## What to do
Please restate every record below word for word.

[Supplied records]

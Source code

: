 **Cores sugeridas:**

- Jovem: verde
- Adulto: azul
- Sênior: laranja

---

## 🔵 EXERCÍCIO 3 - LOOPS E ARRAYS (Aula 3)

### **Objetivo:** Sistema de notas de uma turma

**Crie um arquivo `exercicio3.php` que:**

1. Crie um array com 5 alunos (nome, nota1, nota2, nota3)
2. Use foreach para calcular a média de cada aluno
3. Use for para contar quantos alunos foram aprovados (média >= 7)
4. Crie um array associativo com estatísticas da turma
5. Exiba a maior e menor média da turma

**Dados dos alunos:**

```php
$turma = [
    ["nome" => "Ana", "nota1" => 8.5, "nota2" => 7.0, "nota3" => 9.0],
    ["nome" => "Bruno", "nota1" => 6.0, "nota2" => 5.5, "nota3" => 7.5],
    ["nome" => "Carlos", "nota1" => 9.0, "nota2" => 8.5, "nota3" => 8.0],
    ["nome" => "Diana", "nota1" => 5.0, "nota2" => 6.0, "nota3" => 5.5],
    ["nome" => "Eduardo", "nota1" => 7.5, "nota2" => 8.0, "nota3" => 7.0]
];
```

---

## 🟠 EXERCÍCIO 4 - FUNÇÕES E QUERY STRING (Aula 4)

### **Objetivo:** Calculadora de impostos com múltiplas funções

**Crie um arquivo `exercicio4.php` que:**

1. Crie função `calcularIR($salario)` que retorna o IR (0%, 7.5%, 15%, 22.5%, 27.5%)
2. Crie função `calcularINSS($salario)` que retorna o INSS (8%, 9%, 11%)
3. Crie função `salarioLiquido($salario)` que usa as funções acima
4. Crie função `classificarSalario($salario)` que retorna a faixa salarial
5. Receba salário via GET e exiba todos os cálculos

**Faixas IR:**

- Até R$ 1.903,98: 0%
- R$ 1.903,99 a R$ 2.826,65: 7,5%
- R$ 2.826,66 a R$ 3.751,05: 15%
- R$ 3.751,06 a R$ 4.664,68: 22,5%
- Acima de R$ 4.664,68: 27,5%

[/Supplied records]

## Response box
Source code

: **Cores sugeridas:**

- Jovem: verde
- Adulto: azul
- Sênior: laranja

---

## 🔵 EXERCÍCIO 3 - LOOPS E ARRAYS (Aula 3)

### **Objetivo:** Sistema de notas de uma turma

**Crie um arquivo `exercicio3.php` que:**

1. Crie um array com 5 alunos (nome, nota1, nota2, nota3)
2. Use foreach para calcular a média de cada aluno
3. Use for para contar quantos alunos foram aprovados (média >= 7)
4. Crie um array associativo com estatísticas da turma
5. Exiba a maior e menor média da turma

**Dados dos alunos:**

```php
$turma = [
    ["nome" => "Ana", "nota1" => 8.5, "nota2" => 7.0, "nota3" => 9.0],
    ["nome" => "Bruno", "nota1" => 6.0, "nota2" => 5.5, "nota3" => 7.5],
    ["nome" => "Carlos", "nota1" => 9.0, "nota2" => 8.5, "nota3" => 8.0],
    ["nome" => "Diana", "nota1" => 5.0, "nota2" => 6.0, "nota3" => 5.5],
    ["nome" => "Eduardo", "nota1" => 7.5, "nota2" => 8.0, "nota3" => 7.0]
];
```

---

## 🟠 EXERCÍCIO 4 - FUNÇÕES E QUERY STRING (Aula 4)

### **Objetivo:** Calculadora de impostos com múltiplas funções

**Crie um arquivo `exercicio4.php` que:**

1. Crie função `calcularIR($salario)` que retorna o IR (0%, 7.5%, 15%, 22.5%, 27.5%)
2. Crie função `calcularINSS($salario)` que retorna o INSS (8%, 9%, 11%)
3. Crie função `salarioLiquido($salario)` que usa as funções acima
4. Crie função `classificarSalario($salario)` que retorna a faixa salarial
5. Receba salário via GET e exiba todos os cálculos

**Faixas IR:**

- Até R$ 1.903,98: 0%
- R$ 1.903,99 a R$ 2.826,65: 7,5%
- R$ 2.826,66 a R$ 3.751,05: 15%
- R$ 3.751,06 a R$ 4.664,68: 22,5%
- Acima de R$ 4.664,68: 27,5%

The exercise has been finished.